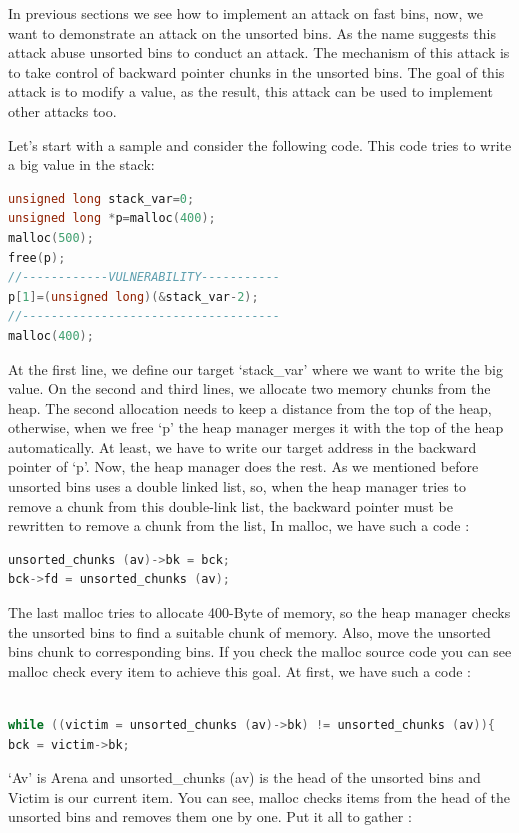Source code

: \documentclass{masterthesis}
\newcommand*\fb{fast bins}
\newcommand*\ub{unsorted bins}
\begin{document}
In previous sections we see how to implement an attack on \fb{}, now, we want to demonstrate an attack on the \ub{}. As the name suggests this attack abuse \ub{} to conduct an attack. The mechanism of this attack is to take control of backward pointer chunks in the \ub{}. The goal of this attack is to modify a value, as the result, this attack can be used to implement other attacks too.

Let’s start with a sample and consider the following code. This code tries to write a big value in the stack:

\begin{lstlisting}[language=c,frame=tlrb]
unsigned long stack_var=0;
unsigned long *p=malloc(400);
malloc(500);
free(p);
//------------VULNERABILITY-----------
p[1]=(unsigned long)(&stack_var-2);
//------------------------------------
malloc(400);
\end{lstlisting}
 At the first line, we define our target ‘stack\_var’ where we want to write the big value. On the second and third lines, we allocate two memory chunks from the heap. The second allocation needs to keep a distance from the top of the heap, otherwise, when we free ‘p’ the heap manager merges it with the top of the heap automatically. At least, we have to write our target address in the backward pointer of ‘p’. Now, the heap manager does the rest. As we mentioned before \ub{} uses a double linked list, so, when the heap manager tries to remove a chunk from this double-link list, the backward pointer must be rewritten to remove a chunk from the list, In malloc, we have such a code : 
 
\begin{lstlisting}[language=c,frame=tlrb]
unsorted_chunks (av)->bk = bck;
bck->fd = unsorted_chunks (av);
\end{lstlisting}

The last malloc tries to allocate 400-Byte of memory, so the heap manager checks the \ub{} to find a suitable chunk of memory. Also, move the \ub{} chunk to corresponding bins. If you check the malloc source code you can see malloc check every item to achieve this goal. At first, we have such a code :
\begin{lstlisting}[language=c,frame=tlrb]

while ((victim = unsorted_chunks (av)->bk) != unsorted_chunks (av)){
bck = victim->bk;
\end{lstlisting}
‘Av’ is Arena and unsorted\_chunks (av) is the head of the \ub{} and Victim is our current item. You can see, malloc checks items from the head of the \ub{} and removes them one by one. Put it all to gather :
\end{document}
○ ○ ○
§ **Exercise requirements**:
Since the pictures are not wanted, transcribe only the rest of the material above, exactly as it stands.

§ **Output of the exercise**:
Source code

: \documentclass{masterthesis}
\newcommand*\fb{fast bins}
\newcommand*\ub{unsorted bins}
\begin{document}
In previous sections we see how to implement an attack on \fb{}, now, we want to demonstrate an attack on the \ub{}. As the name suggests this attack abuse \ub{} to conduct an attack. The mechanism of this attack is to take control of backward pointer chunks in the \ub{}. The goal of this attack is to modify a value, as the result, this attack can be used to implement other attacks too.

Let’s start with a sample and consider the following code. This code tries to write a big value in the stack:

\begin{lstlisting}[language=c,frame=tlrb]
unsigned long stack_var=0;
unsigned long *p=malloc(400);
malloc(500);
free(p);
//------------VULNERABILITY-----------
p[1]=(unsigned long)(&stack_var-2);
//------------------------------------
malloc(400);
\end{lstlisting}
 At the first line, we define our target ‘stack\_var’ where we want to write the big value. On the second and third lines, we allocate two memory chunks from the heap. The second allocation needs to keep a distance from the top of the heap, otherwise, when we free ‘p’ the heap manager merges it with the top of the heap automatically. At least, we have to write our target address in the backward pointer of ‘p’. Now, the heap manager does the rest. As we mentioned before \ub{} uses a double linked list, so, when the heap manager tries to remove a chunk from this double-link list, the backward pointer must be rewritten to remove a chunk from the list, In malloc, we have such a code : 
 
\begin{lstlisting}[language=c,frame=tlrb]
unsorted_chunks (av)->bk = bck;
bck->fd = unsorted_chunks (av);
\end{lstlisting}

The last malloc tries to allocate 400-Byte of memory, so the heap manager checks the \ub{} to find a suitable chunk of memory. Also, move the \ub{} chunk to corresponding bins. If you check the malloc source code you can see malloc check every item to achieve this goal. At first, we have such a code :
\begin{lstlisting}[language=c,frame=tlrb]

while ((victim = unsorted_chunks (av)->bk) != unsorted_chunks (av)){
bck = victim->bk;
\end{lstlisting}
‘Av’ is Arena and unsorted\_chunks (av) is the head of the \ub{} and Victim is our current item. You can see, malloc checks items from the head of the \ub{} and removes them one by one. Put it all to gather :
\end{document}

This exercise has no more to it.